The SXSSF temp xml file is grows to a very large size. e.g. for a 20 MB csv data the size of the temp xml file become few GB large. In order to reduce this I have created a path and tested it. Request for the review and application of the same to the. I have changed the extension of the temp file from xml to gz, which is another cleanliness factor >From 3e95b1880a04657ec93e5626720b1d40b5487ee4 Mon Sep 17 00:00:00 2001 From: Santosh <santosh.kharolkar@tcs.com> Date: Tue, 4 Oct 2011 12:11:23 +0530 Subject: [PATCH] Compress the temporary xml file --- .../org/apache/poi/xssf/streaming/SXSSFSheet.java | 9 ++++++--- 1 files changed, 6 insertions(+), 3 deletions(-) diff --git a/src/ooxml/java/org/apache/poi/xssf/streaming/SXSSFSheet.java b/src/ooxml/java/org/apache/poi/xssf/streaming/SXSSFSheet.java index 8c1b998..567c9e8 100644 --- a/src/ooxml/java/org/apache/poi/xssf/streaming/SXSSFSheet.java +++ b/src/ooxml/java/org/apache/poi/xssf/streaming/SXSSFSheet.java @@ -22,6 +22,8 @@ import java.util.Iterator; import java.util.TreeMap; import java.util.Map; +import java.util.zip.GZIPOutputStream; +import java.util.zip.GZIPInputStream; import org.apache.poi.ss.usermodel.*; import org.apache.poi.ss.util.CellReference; @@ -1284,9 +1286,9 @@ public class SXSSFSheet implements Sheet, Cloneable public SheetDataWriter() throws IOException { - _fd = File.createTempFile("poi-sxxsf-sheet", ".xml"); + _fd = File.createTempFile("poi-sxxsf-sheet-xml", ".gz"); _fd.deleteOnExit(); - _out = new BufferedWriter(new FileWriter(_fd)); + _out = new OutputStreamWriter(new GZIPOutputStream (new FileOutputStream(_fd))); } public int getNumberOfFlushedRows() { @@ -1308,7 +1310,8 @@ public class SXSSFSheet implements Sheet, Cloneable { _out.flush(); _out.close(); - return new FileInputStream(_fd); + + return new GZIPInputStream ( new FileInputStream(_fd)); } /** -- 1.7.6.msysgit.0
Update the file name >From 3e95b1880a04657ec93e5626720b1d40b5487ee4 Mon Sep 17 00:00:00 2001 From: Santosh <santosh.kharolkar@tcs.com> Date: Tue, 4 Oct 2011 12:11:23 +0530 Subject: [PATCH] Compress the temporary xml file --- .../org/apache/poi/xssf/streaming/SXSSFSheet.java | 9 ++++++--- 1 files changed, 6 insertions(+), 3 deletions(-) diff --git a/src/ooxml/java/org/apache/poi/xssf/streaming/SXSSFSheet.java b/src/ooxml/java/org/apache/poi/xssf/streaming/SXSSFSheet.java index 8c1b998..567c9e8 100644 --- a/src/ooxml/java/org/apache/poi/xssf/streaming/SXSSFSheet.java +++ b/src/ooxml/java/org/apache/poi/xssf/streaming/SXSSFSheet.java @@ -22,6 +22,8 @@ import java.util.Iterator; import java.util.TreeMap; import java.util.Map; +import java.util.zip.GZIPOutputStream; +import java.util.zip.GZIPInputStream; import org.apache.poi.ss.usermodel.*; import org.apache.poi.ss.util.CellReference; @@ -1284,9 +1286,9 @@ public class SXSSFSheet implements Sheet, Cloneable public SheetDataWriter() throws IOException { - _fd = File.createTempFile("poi-sxxsf-sheet", ".xml"); + _fd = File.createTempFile("poi-sxssf-sheet-xml", ".gz"); _fd.deleteOnExit(); - _out = new BufferedWriter(new FileWriter(_fd)); + _out = new OutputStreamWriter(new GZIPOutputStream (new FileOutputStream(_fd))); } public int getNumberOfFlushedRows() { @@ -1308,7 +1310,8 @@ public class SXSSFSheet implements Sheet, Cloneable { _out.flush(); _out.close(); - return new FileInputStream(_fd); + + return new GZIPInputStream ( new FileInputStream(_fd)); } /** -- 1.7.6.msysgit.0
Request you to pls add this patch for next beta5 release.

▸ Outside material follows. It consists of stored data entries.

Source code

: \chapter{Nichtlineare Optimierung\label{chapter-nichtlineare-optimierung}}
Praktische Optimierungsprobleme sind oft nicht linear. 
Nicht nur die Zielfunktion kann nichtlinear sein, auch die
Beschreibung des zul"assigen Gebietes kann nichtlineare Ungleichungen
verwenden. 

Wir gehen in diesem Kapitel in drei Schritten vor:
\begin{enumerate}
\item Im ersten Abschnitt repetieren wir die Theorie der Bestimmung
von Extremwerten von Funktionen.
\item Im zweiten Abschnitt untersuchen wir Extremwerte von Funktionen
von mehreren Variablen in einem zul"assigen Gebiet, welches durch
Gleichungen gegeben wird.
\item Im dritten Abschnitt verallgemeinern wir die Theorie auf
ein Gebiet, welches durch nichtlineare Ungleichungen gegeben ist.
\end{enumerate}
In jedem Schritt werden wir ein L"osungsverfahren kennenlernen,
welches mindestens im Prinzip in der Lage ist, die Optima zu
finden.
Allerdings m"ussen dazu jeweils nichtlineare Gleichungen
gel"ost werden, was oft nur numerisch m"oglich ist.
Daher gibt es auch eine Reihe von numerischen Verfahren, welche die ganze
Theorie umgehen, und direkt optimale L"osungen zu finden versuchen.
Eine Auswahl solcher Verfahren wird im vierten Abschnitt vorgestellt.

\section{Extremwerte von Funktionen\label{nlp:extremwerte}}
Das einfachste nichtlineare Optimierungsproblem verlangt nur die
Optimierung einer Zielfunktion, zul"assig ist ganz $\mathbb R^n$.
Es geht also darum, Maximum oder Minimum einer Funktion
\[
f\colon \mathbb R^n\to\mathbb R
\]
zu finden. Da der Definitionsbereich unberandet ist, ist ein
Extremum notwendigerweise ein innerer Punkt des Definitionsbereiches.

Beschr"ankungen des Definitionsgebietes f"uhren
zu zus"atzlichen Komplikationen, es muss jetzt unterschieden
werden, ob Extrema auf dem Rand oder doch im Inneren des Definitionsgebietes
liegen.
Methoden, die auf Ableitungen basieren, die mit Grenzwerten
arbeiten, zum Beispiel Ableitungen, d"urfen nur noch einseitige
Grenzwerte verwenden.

It saves me to not keep patching the releases.
It was discussed on the mailing list that compression of the temp files should be optional. I'd rather not apply your patch in its current form. Yegor
If you drop a hint on how to add the option for it, I will rework the patch. Should it be a flag in the sxssfworkbook/sheet class? What is your preferred way to set options?
IMO the best would be to define a method to pass a custom instance of SheetDataWriter : SXSSFWorkbook#setSheetDataWriter (SheetDataWriter writer) In your case you would pass a GZSheetDataWriter that supports compression of the temp files. Does it make sense to you? Yegor (In reply to comment #4) > If you drop a hint on how to add the option for it, I will rework the patch. > Should it be a flag in the sxssfworkbook/sheet class? What is your preferred > way to set options?

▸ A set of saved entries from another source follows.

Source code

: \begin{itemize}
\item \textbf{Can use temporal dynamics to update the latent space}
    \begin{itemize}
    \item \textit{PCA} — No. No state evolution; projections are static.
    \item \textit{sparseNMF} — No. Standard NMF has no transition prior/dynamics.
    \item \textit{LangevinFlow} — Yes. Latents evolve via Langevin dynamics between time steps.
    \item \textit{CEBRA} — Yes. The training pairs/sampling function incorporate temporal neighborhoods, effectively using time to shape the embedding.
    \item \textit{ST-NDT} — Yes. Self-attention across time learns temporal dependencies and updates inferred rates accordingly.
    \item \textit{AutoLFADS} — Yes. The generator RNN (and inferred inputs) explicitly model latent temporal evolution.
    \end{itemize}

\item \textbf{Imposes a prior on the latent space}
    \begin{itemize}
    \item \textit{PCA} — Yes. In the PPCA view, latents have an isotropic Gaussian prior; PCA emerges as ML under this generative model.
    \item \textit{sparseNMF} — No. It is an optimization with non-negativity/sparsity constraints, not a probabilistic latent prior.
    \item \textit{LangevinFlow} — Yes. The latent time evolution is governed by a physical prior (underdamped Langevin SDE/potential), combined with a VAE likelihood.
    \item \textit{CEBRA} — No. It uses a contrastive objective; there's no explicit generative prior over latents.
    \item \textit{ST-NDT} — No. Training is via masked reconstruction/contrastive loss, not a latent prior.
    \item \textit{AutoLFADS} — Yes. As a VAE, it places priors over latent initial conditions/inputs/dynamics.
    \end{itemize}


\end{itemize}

Created attachment 28031 [details] First cut implementation for data store writer class
I have the first cut implementation ready. But setting the writer in the workbook class is difficult. Since we need multiple instances of this writer in constructor of workbook. (one per sheet) Can I suggest the polocy to be set in the Sheet class as static or some other way. I am attaching the first cut implementation to this
Committed in r1212330 Santosh, When I suggested passing a subclass of SheetDataWriter I didn't realize the complications. Since each sheet uses its own instance of SheetDataWriter you pass the class name instead of an instance and this is not good in my opinion. I re-worked the patch and used your original idea: pass a flag to SXSSFWorkbook. In current implementation the gzip compression is turned on as follows: SXSSFWorkbook wb = new SXSSFWorkbook(); wb.setCompressTempFiles(true); // temp files will be gzipped I think it is much more user-friendly than passing a class name in the constructor. Sorry that my previous suggestion mislead you. In any case, thank you for the patch. You've written 90% of it and I just put it in a slightly different shape. Regards, Yegor
Thank you., Though we will need another way to pass this flag as well in next patch I will work that out. In the use case where the wb is created from pre-existing wb. We can track that separately. Another easy solution would be to make the flag a class level static flag. Which can solve all the cases required.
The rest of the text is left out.